Action item: The records that follow are to be copied word for word. Pictures should be omitted.

--- The records ---

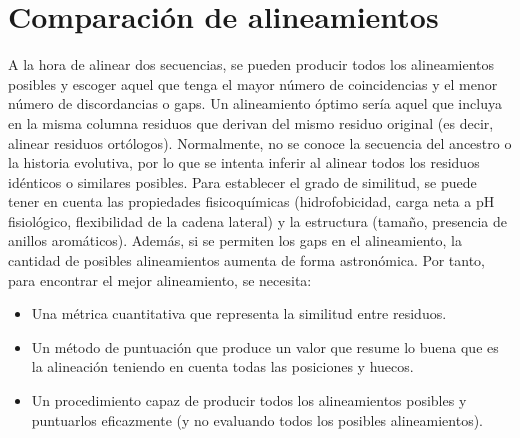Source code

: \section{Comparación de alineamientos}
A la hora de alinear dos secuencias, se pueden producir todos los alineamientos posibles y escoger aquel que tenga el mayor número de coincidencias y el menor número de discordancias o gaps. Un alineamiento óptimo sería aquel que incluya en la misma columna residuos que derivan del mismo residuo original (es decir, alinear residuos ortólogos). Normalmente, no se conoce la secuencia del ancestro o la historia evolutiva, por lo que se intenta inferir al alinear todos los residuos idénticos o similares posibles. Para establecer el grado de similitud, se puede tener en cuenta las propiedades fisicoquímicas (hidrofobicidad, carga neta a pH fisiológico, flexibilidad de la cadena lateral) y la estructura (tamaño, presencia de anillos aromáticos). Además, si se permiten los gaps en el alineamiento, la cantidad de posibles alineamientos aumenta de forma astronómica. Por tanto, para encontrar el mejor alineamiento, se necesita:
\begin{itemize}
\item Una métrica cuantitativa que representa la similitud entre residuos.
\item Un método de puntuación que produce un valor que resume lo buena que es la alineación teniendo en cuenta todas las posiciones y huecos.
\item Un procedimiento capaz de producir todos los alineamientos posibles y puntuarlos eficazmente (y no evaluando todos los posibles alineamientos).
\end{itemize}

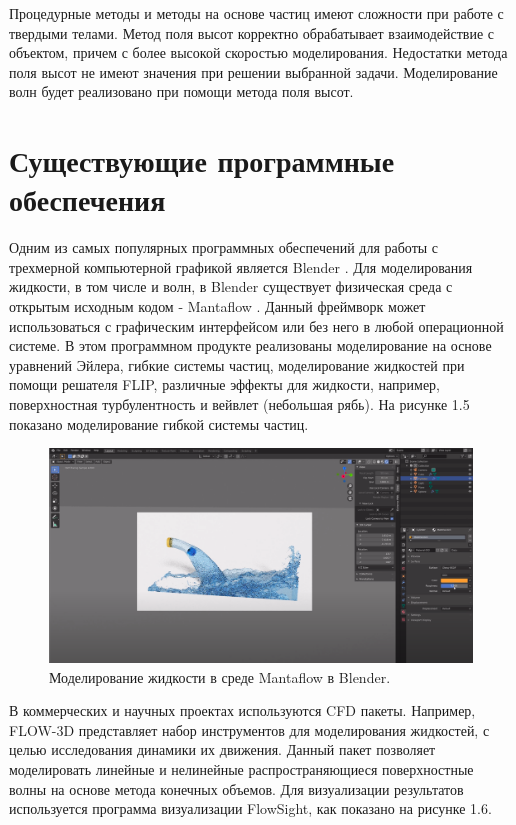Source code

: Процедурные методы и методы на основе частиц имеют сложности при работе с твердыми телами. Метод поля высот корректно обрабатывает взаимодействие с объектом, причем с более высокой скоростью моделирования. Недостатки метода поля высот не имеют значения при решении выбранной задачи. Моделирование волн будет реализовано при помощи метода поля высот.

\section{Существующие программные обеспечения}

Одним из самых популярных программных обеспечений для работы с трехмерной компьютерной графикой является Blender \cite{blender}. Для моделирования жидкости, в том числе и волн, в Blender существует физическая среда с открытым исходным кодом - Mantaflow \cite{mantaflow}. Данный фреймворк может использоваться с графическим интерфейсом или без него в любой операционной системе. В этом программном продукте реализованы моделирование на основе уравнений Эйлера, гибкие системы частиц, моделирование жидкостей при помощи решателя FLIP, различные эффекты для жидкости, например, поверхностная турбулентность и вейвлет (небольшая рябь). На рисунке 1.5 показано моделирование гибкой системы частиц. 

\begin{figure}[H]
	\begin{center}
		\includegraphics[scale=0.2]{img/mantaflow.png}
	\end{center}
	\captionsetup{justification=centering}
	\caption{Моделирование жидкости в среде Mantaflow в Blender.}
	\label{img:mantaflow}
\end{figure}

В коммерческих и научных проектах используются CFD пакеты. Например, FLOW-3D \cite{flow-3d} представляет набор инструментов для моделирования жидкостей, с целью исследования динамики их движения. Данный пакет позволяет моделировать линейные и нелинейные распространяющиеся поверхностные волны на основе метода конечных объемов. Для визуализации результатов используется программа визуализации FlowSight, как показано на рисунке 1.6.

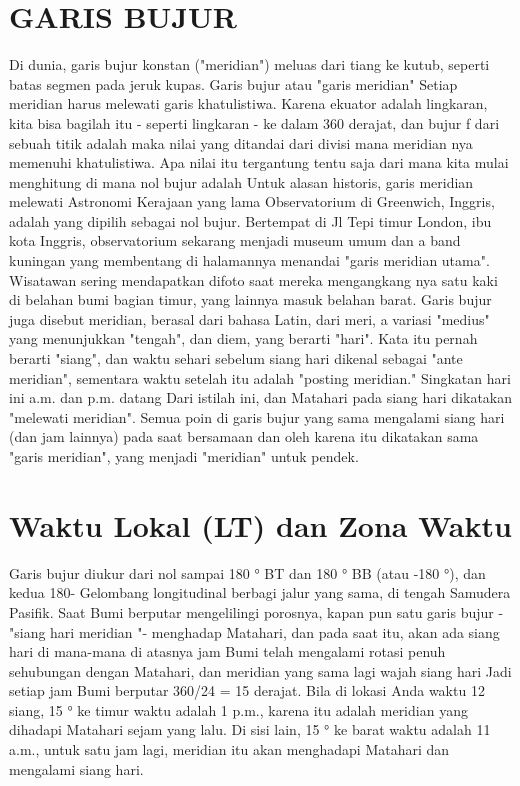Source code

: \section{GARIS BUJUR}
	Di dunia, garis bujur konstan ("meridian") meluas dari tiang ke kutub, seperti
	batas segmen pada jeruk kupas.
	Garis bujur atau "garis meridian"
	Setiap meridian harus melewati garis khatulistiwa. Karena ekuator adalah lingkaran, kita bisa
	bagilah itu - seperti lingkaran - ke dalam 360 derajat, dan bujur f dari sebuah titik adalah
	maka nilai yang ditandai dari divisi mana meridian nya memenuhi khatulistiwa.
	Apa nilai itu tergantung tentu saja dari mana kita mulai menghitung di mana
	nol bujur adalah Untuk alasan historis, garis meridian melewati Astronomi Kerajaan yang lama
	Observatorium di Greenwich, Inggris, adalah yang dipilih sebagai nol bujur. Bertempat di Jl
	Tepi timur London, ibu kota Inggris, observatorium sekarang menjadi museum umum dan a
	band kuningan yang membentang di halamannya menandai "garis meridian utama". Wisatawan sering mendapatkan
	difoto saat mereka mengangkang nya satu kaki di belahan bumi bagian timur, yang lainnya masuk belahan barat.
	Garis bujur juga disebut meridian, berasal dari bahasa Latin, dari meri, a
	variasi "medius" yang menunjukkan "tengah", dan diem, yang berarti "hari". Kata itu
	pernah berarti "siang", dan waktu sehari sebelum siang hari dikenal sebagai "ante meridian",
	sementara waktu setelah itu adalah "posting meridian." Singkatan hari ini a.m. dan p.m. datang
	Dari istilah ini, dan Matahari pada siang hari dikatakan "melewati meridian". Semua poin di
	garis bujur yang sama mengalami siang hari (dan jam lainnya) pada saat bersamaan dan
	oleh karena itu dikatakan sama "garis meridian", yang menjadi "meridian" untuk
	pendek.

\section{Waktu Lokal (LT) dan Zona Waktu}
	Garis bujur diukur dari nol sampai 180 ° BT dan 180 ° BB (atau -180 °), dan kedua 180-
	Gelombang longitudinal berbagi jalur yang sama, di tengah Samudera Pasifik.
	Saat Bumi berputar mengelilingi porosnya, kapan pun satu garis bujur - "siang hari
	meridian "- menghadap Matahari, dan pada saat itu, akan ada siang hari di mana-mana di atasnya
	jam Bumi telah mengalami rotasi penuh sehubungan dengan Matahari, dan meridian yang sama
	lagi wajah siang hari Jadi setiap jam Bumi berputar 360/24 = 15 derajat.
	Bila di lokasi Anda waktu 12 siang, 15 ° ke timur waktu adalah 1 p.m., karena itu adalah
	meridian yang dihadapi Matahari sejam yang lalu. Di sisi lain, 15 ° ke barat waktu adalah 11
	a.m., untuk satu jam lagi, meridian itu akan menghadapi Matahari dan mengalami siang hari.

---

Result below:
Source code

: \section{Comparación de alineamientos}
A la hora de alinear dos secuencias, se pueden producir todos los alineamientos posibles y escoger aquel que tenga el mayor número de coincidencias y el menor número de discordancias o gaps. Un alineamiento óptimo sería aquel que incluya en la misma columna residuos que derivan del mismo residuo original (es decir, alinear residuos ortólogos). Normalmente, no se conoce la secuencia del ancestro o la historia evolutiva, por lo que se intenta inferir al alinear todos los residuos idénticos o similares posibles. Para establecer el grado de similitud, se puede tener en cuenta las propiedades fisicoquímicas (hidrofobicidad, carga neta a pH fisiológico, flexibilidad de la cadena lateral) y la estructura (tamaño, presencia de anillos aromáticos). Además, si se permiten los gaps en el alineamiento, la cantidad de posibles alineamientos aumenta de forma astronómica. Por tanto, para encontrar el mejor alineamiento, se necesita:
\begin{itemize}
\item Una métrica cuantitativa que representa la similitud entre residuos.
\item Un método de puntuación que produce un valor que resume lo buena que es la alineación teniendo en cuenta todas las posiciones y huecos.
\item Un procedimiento capaz de producir todos los alineamientos posibles y puntuarlos eficazmente (y no evaluando todos los posibles alineamientos).
\end{itemize}

Source code

: Процедурные методы и методы на основе частиц имеют сложности при работе с твердыми телами. Метод поля высот корректно обрабатывает взаимодействие с объектом, причем с более высокой скоростью моделирования. Недостатки метода поля высот не имеют значения при решении выбранной задачи. Моделирование волн будет реализовано при помощи метода поля высот.

\section{Существующие программные обеспечения}

Одним из самых популярных программных обеспечений для работы с трехмерной компьютерной графикой является Blender \cite{blender}. Для моделирования жидкости, в том числе и волн, в Blender существует физическая среда с открытым исходным кодом - Mantaflow \cite{mantaflow}. Данный фреймворк может использоваться с графическим интерфейсом или без него в любой операционной системе. В этом программном продукте реализованы моделирование на основе уравнений Эйлера, гибкие системы частиц, моделирование жидкостей при помощи решателя FLIP, различные эффекты для жидкости, например, поверхностная турбулентность и вейвлет (небольшая рябь). На рисунке 1.5 показано моделирование гибкой системы частиц. 

\begin{figure}[H]
	\begin{center}
		\includegraphics[scale=0.2]{img/mantaflow.png}
	\end{center}
	\captionsetup{justification=centering}
	\caption{Моделирование жидкости в среде Mantaflow в Blender.}
	\label{img:mantaflow}
\end{figure}

В коммерческих и научных проектах используются CFD пакеты. Например, FLOW-3D \cite{flow-3d} представляет набор инструментов для моделирования жидкостей, с целью исследования динамики их движения. Данный пакет позволяет моделировать линейные и нелинейные распространяющиеся поверхностные волны на основе метода конечных объемов. Для визуализации результатов используется программа визуализации FlowSight, как показано на рисунке 1.6.

Source code

: \section{GARIS BUJUR}
	Di dunia, garis bujur konstan ("meridian") meluas dari tiang ke kutub, seperti
	batas segmen pada jeruk kupas.
	Garis bujur atau "garis meridian"
	Setiap meridian harus melewati garis khatulistiwa. Karena ekuator adalah lingkaran, kita bisa
	bagilah itu - seperti lingkaran - ke dalam 360 derajat, dan bujur f dari sebuah titik adalah
	maka nilai yang ditandai dari divisi mana meridian nya memenuhi khatulistiwa.
	Apa nilai itu tergantung tentu saja dari mana kita mulai menghitung di mana
	nol bujur adalah Untuk alasan historis, garis meridian melewati Astronomi Kerajaan yang lama
	Observatorium di Greenwich, Inggris, adalah yang dipilih sebagai nol bujur. Bertempat di Jl
	Tepi timur London, ibu kota Inggris, observatorium sekarang menjadi museum umum dan a
	band kuningan yang membentang di halamannya menandai "garis meridian utama". Wisatawan sering mendapatkan
	difoto saat mereka mengangkang nya satu kaki di belahan bumi bagian timur, yang lainnya masuk belahan barat.
	Garis bujur juga disebut meridian, berasal dari bahasa Latin, dari meri, a
	variasi "medius" yang menunjukkan "tengah", dan diem, yang berarti "hari". Kata itu
	pernah berarti "siang", dan waktu sehari sebelum siang hari dikenal sebagai "ante meridian",
	sementara waktu setelah itu adalah "posting meridian." Singkatan hari ini a.m. dan p.m. datang
	Dari istilah ini, dan Matahari pada siang hari dikatakan "melewati meridian". Semua poin di
	garis bujur yang sama mengalami siang hari (dan jam lainnya) pada saat bersamaan dan
	oleh karena itu dikatakan sama "garis meridian", yang menjadi "meridian" untuk
	pendek.

\section{Waktu Lokal (LT) dan Zona Waktu}
	Garis bujur diukur dari nol sampai 180 ° BT dan 180 ° BB (atau -180 °), dan kedua 180-
	Gelombang longitudinal berbagi jalur yang sama, di tengah Samudera Pasifik.
	Saat Bumi berputar mengelilingi porosnya, kapan pun satu garis bujur - "siang hari
	meridian "- menghadap Matahari, dan pada saat itu, akan ada siang hari di mana-mana di atasnya
	jam Bumi telah mengalami rotasi penuh sehubungan dengan Matahari, dan meridian yang sama
	lagi wajah siang hari Jadi setiap jam Bumi berputar 360/24 = 15 derajat.
	Bila di lokasi Anda waktu 12 siang, 15 ° ke timur waktu adalah 1 p.m., karena itu adalah
	meridian yang dihadapi Matahari sejam yang lalu. Di sisi lain, 15 ° ke barat waktu adalah 11
	a.m., untuk satu jam lagi, meridian itu akan menghadapi Matahari dan mengalami siang hari.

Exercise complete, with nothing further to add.